Plain-text document sources
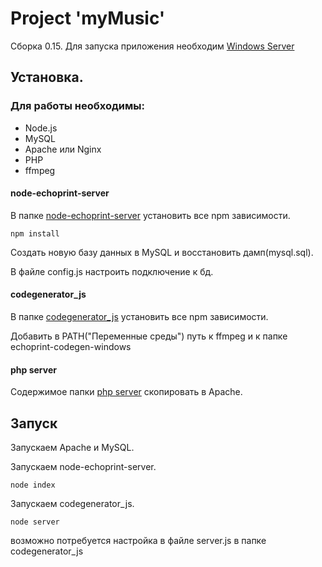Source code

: # Project 'myMusic'

Сборка 0.15. Для запуска приложения необходим [Windows Server](http://www.microsoft.com/ru-ru/server-cloud/products/windows-server-2012-r2/ "Windows Server")

## Установка.

### Для работы необходимы:

* Node.js
* MySQL
* Apache или Nginx
* PHP
* ffmpeg

#### node-echoprint-server

В папке [node-echoprint-server](https://github.com/ilyashishov/myMusic-server/tree/master/node-echoprint-server "node-echoprint-server") установить все npm зависимости.

	npm install

Создать новую базу данных в MySQL и восстановить дамп(mysql.sql).

В файле config.js настроить подключение к бд.

#### codegenerator_js

В папке [codegenerator_js](https://github.com/ilyashishov/myMusic-server/tree/master/codegenerator_js "codegenerator_js") установить все npm зависимости.

Добавить в PATH("Переменные среды") путь к ffmpeg и к папке echoprint-codegen-windows


#### php server

Содержимое папки [php server](https://github.com/ilyashishov/myMusic-server/tree/master/php%20server "php server") скопировать в Apache.

## Запуск

Запускаем Apache и MySQL.

Запускаем node-echoprint-server.

	node index

Запускаем codegenerator_js.

	node server

возможно потребуется настройка в файле server.js в папке codegenerator_js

> **Assigned task**:
I'd like the lines above from the one with "к папке echoprint-codegen-windows" up to and including the one with "Запускаем codegenerator_js." copied exactly, with no other lines.

> **Reply**:
Добавить в PATH("Переменные среды") путь к ffmpeg и к папке echoprint-codegen-windows


#### php server

Содержимое папки [php server](https://github.com/ilyashishov/myMusic-server/tree/master/php%20server "php server") скопировать в Apache.

## Запуск

Запускаем Apache и MySQL.

Запускаем node-echoprint-server.

	node index

Запускаем codegenerator_js.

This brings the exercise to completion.